• **TASK BRIEF**: Scan the records below for the string "DateInput" and return every line where it appears.

Dataset entries
┌──

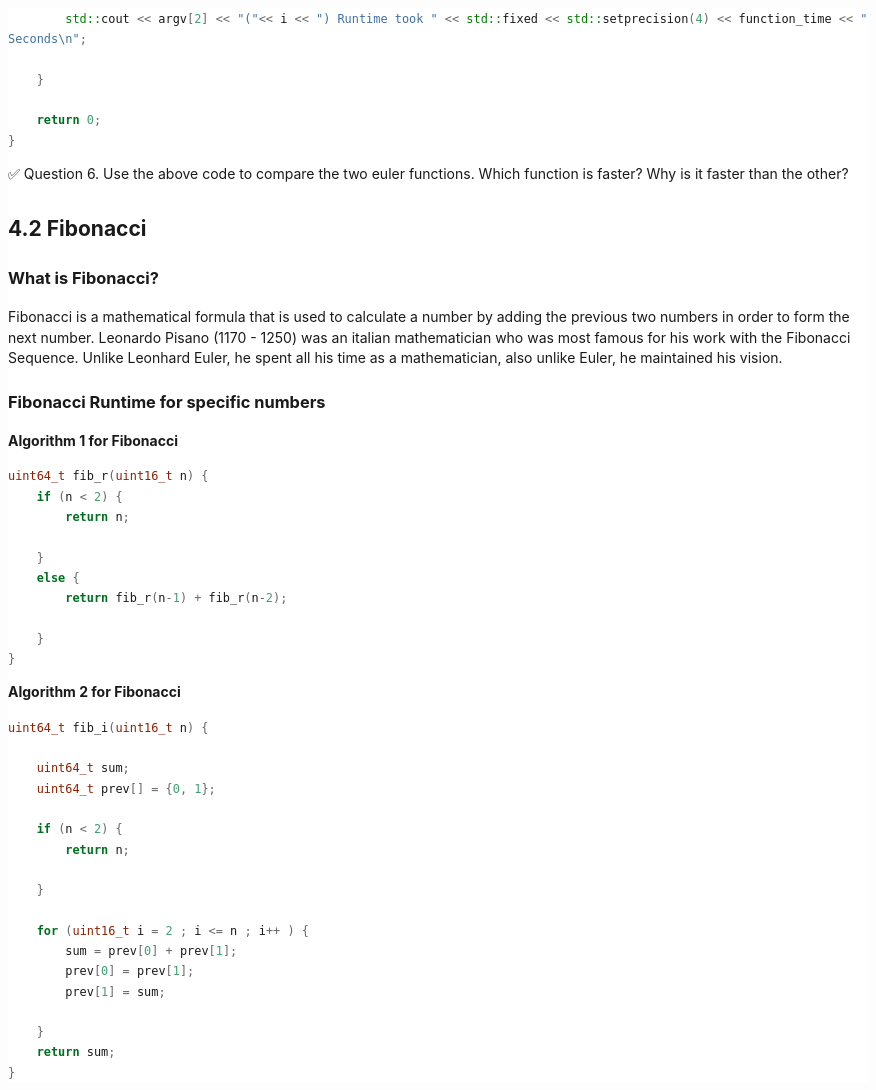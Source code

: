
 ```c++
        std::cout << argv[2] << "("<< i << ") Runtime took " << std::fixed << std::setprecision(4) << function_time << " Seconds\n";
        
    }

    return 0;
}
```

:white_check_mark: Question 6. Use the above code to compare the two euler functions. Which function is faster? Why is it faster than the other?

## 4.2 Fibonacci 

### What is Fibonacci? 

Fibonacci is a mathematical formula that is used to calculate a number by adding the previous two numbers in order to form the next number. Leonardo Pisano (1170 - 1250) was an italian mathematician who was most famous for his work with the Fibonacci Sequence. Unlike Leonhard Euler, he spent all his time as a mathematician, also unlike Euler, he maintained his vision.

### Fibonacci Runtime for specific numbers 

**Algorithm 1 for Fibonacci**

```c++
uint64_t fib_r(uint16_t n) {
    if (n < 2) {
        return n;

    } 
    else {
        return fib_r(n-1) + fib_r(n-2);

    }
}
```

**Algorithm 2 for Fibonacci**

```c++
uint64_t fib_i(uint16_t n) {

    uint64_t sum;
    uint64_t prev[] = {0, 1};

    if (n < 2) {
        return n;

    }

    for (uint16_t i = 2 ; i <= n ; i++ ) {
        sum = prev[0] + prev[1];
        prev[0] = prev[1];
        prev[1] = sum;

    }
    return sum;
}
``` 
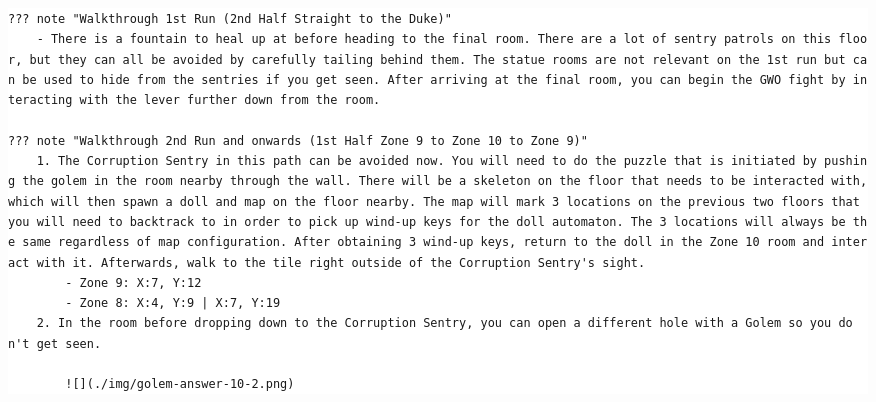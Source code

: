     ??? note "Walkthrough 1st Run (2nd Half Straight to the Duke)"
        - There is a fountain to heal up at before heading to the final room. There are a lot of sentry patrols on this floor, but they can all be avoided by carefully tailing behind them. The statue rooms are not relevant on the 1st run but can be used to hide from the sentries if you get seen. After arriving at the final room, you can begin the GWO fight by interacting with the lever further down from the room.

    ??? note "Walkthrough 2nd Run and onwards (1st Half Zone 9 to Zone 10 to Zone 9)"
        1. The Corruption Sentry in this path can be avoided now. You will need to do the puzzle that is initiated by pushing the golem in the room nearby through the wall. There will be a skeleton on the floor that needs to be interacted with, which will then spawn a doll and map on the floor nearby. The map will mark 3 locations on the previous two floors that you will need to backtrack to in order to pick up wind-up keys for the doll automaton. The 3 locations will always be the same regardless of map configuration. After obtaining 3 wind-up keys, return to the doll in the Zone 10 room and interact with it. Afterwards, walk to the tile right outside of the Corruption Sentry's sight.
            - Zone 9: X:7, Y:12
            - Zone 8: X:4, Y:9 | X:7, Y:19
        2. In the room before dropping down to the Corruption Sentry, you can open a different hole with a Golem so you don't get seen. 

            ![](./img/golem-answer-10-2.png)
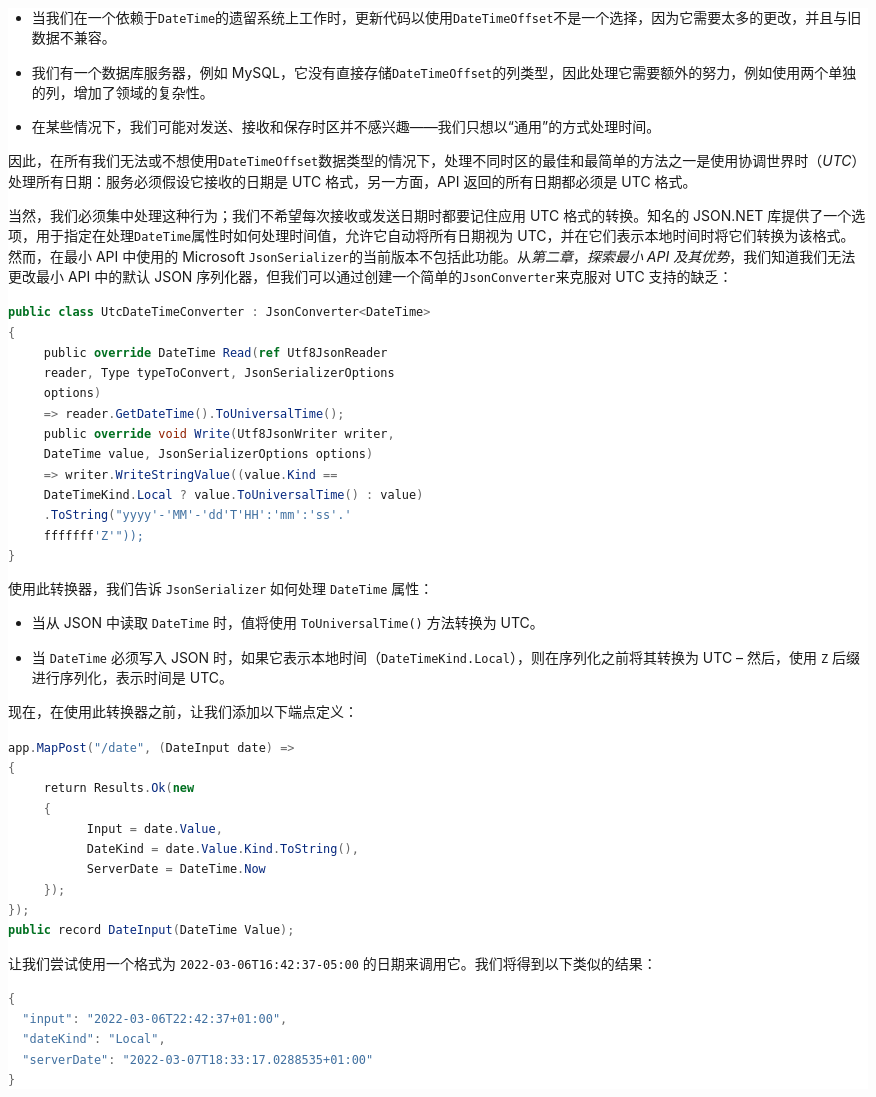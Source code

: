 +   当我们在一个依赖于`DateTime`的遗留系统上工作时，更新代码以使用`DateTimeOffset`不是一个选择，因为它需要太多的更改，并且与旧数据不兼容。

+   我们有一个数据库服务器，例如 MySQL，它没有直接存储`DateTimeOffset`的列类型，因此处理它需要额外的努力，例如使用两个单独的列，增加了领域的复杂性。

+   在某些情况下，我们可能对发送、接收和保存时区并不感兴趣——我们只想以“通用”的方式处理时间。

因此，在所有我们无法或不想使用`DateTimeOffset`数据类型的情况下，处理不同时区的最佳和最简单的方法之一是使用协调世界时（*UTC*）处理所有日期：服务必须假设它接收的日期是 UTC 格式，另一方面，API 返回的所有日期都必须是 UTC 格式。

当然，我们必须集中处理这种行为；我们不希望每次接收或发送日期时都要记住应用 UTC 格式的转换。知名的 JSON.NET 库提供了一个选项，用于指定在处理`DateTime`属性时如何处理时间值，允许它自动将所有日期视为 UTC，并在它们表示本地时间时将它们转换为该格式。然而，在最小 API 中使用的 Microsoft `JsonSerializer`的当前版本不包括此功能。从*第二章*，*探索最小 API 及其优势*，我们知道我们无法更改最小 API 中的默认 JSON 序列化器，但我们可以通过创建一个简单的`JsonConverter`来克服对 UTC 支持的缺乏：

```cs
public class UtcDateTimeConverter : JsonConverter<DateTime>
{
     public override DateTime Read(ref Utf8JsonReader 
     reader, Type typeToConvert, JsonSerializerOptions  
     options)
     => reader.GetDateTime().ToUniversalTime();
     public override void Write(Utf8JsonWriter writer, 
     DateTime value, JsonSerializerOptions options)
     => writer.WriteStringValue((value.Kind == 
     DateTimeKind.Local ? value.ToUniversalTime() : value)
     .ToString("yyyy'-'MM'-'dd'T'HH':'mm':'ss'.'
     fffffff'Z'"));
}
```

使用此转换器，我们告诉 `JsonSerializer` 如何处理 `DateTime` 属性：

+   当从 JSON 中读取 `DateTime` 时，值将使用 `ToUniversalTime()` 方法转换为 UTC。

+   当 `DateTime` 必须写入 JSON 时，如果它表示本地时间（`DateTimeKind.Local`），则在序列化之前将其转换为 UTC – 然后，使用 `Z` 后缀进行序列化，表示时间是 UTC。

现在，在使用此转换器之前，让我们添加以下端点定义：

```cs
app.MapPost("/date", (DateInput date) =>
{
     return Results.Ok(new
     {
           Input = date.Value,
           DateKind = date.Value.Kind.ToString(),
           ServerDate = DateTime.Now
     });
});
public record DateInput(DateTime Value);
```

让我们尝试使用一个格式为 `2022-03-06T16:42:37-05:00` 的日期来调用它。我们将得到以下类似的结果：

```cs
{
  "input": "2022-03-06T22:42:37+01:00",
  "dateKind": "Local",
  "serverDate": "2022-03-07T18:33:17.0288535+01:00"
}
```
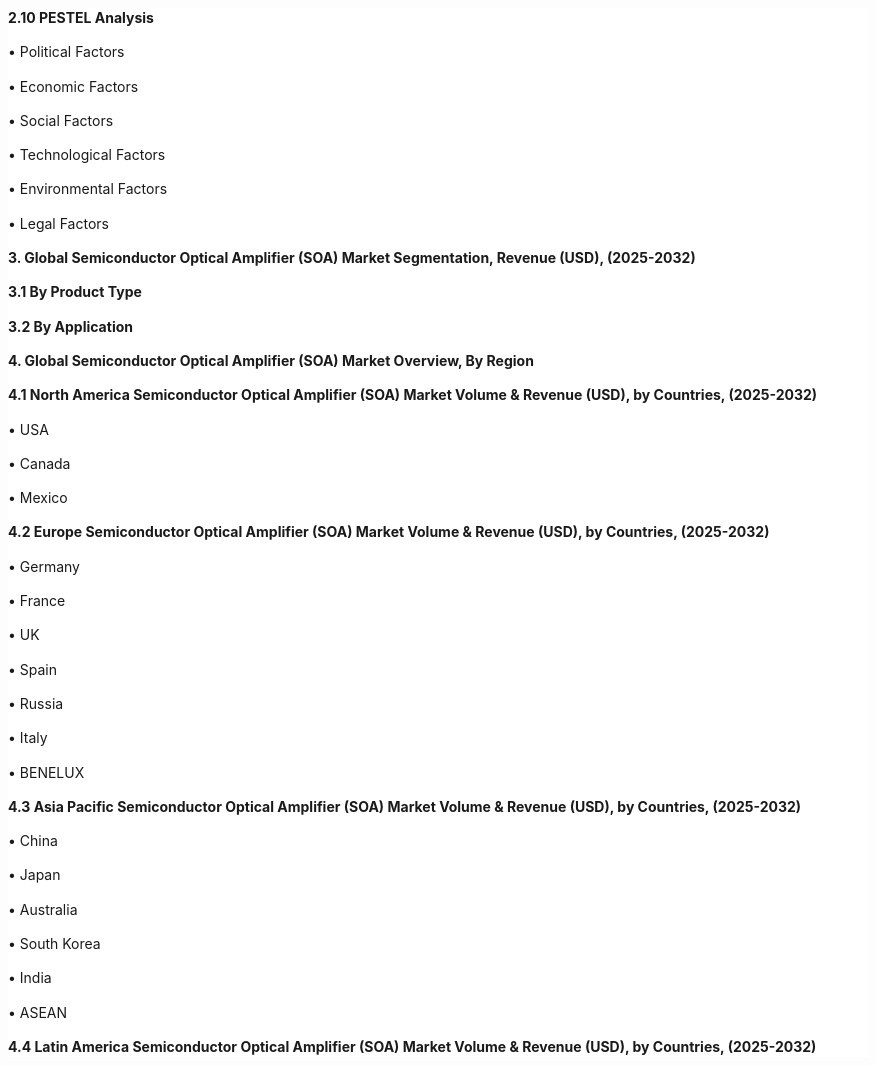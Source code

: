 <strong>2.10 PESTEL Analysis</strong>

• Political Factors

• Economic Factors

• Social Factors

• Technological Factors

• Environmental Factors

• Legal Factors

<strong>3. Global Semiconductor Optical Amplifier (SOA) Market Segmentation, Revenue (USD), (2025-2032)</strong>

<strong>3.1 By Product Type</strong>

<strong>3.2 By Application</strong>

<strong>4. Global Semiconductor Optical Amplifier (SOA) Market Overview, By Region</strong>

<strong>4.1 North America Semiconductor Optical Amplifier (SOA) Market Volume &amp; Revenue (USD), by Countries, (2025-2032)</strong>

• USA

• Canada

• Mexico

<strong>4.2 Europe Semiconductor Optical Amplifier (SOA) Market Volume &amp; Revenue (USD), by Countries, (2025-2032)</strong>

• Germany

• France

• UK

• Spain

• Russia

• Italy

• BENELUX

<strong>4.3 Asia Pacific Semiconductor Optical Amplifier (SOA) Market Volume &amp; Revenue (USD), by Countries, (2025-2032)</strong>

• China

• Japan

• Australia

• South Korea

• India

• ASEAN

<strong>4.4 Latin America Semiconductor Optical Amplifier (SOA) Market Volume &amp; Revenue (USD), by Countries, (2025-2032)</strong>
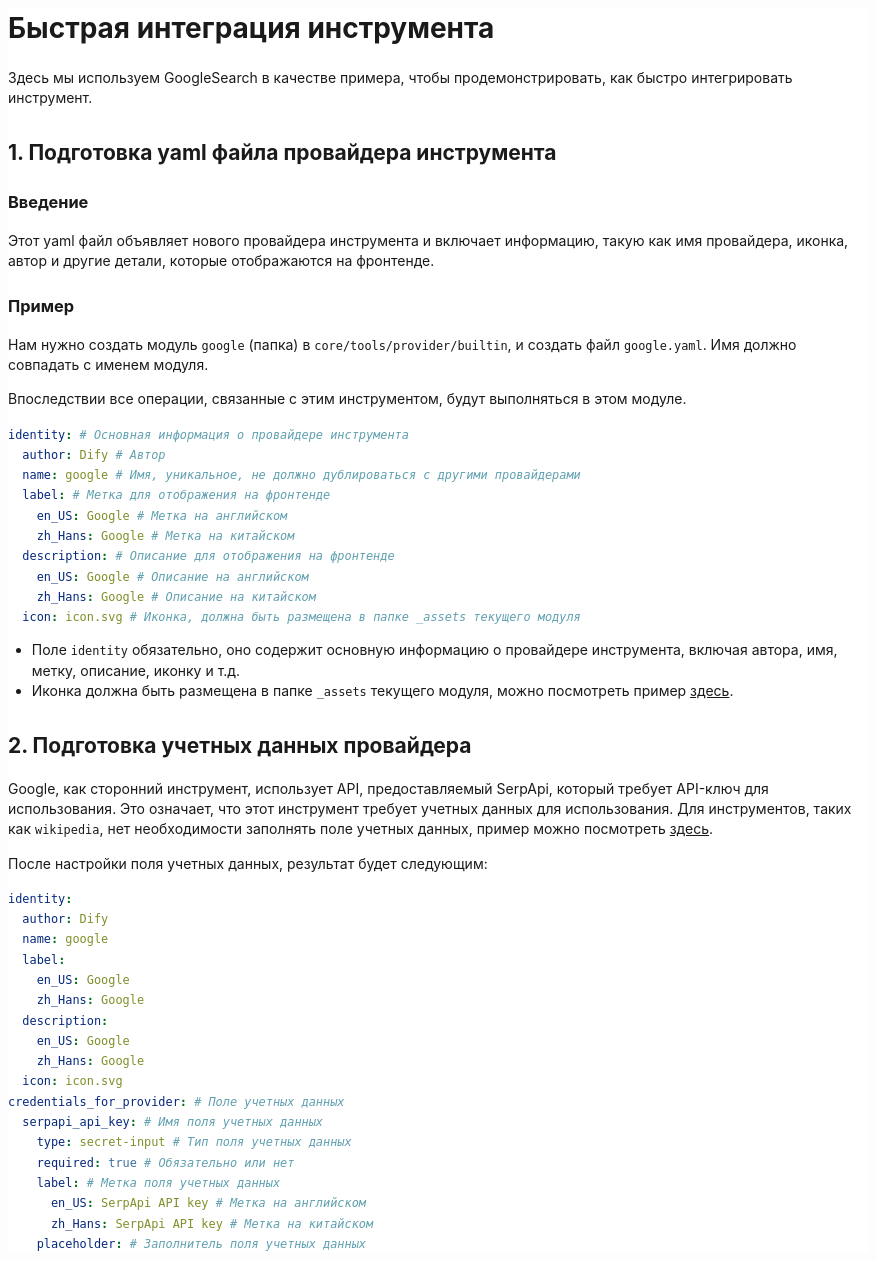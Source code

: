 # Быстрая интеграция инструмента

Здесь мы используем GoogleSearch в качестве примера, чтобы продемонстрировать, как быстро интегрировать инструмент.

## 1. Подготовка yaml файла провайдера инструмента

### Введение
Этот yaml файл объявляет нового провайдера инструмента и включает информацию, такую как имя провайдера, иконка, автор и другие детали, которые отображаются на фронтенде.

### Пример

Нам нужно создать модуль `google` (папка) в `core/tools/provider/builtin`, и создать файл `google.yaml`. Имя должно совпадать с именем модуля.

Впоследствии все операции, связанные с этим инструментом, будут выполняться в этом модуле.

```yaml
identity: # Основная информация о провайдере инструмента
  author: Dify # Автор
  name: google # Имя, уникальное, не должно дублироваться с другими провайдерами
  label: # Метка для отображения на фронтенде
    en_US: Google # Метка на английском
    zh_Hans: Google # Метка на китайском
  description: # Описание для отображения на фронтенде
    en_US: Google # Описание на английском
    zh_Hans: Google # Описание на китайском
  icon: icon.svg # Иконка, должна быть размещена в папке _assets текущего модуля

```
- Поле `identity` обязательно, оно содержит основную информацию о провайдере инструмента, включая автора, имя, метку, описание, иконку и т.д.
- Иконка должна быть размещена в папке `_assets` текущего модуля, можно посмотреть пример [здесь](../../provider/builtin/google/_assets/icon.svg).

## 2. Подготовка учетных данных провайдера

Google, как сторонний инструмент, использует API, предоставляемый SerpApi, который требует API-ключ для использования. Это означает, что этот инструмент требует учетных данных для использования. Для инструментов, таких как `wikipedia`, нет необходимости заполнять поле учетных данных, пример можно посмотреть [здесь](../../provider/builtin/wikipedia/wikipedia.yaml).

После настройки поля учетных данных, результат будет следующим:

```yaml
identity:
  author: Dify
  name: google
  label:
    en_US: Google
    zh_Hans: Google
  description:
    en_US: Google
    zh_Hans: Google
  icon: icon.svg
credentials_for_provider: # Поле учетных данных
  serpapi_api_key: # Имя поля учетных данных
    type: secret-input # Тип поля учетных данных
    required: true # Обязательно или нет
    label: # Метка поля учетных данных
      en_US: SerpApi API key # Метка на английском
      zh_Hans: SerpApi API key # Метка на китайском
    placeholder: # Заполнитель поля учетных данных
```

└──

• **EXPECTED ANSWER**:
app.MapPost("/date", (DateInput date) =>
public record DateInput(DateTime Value);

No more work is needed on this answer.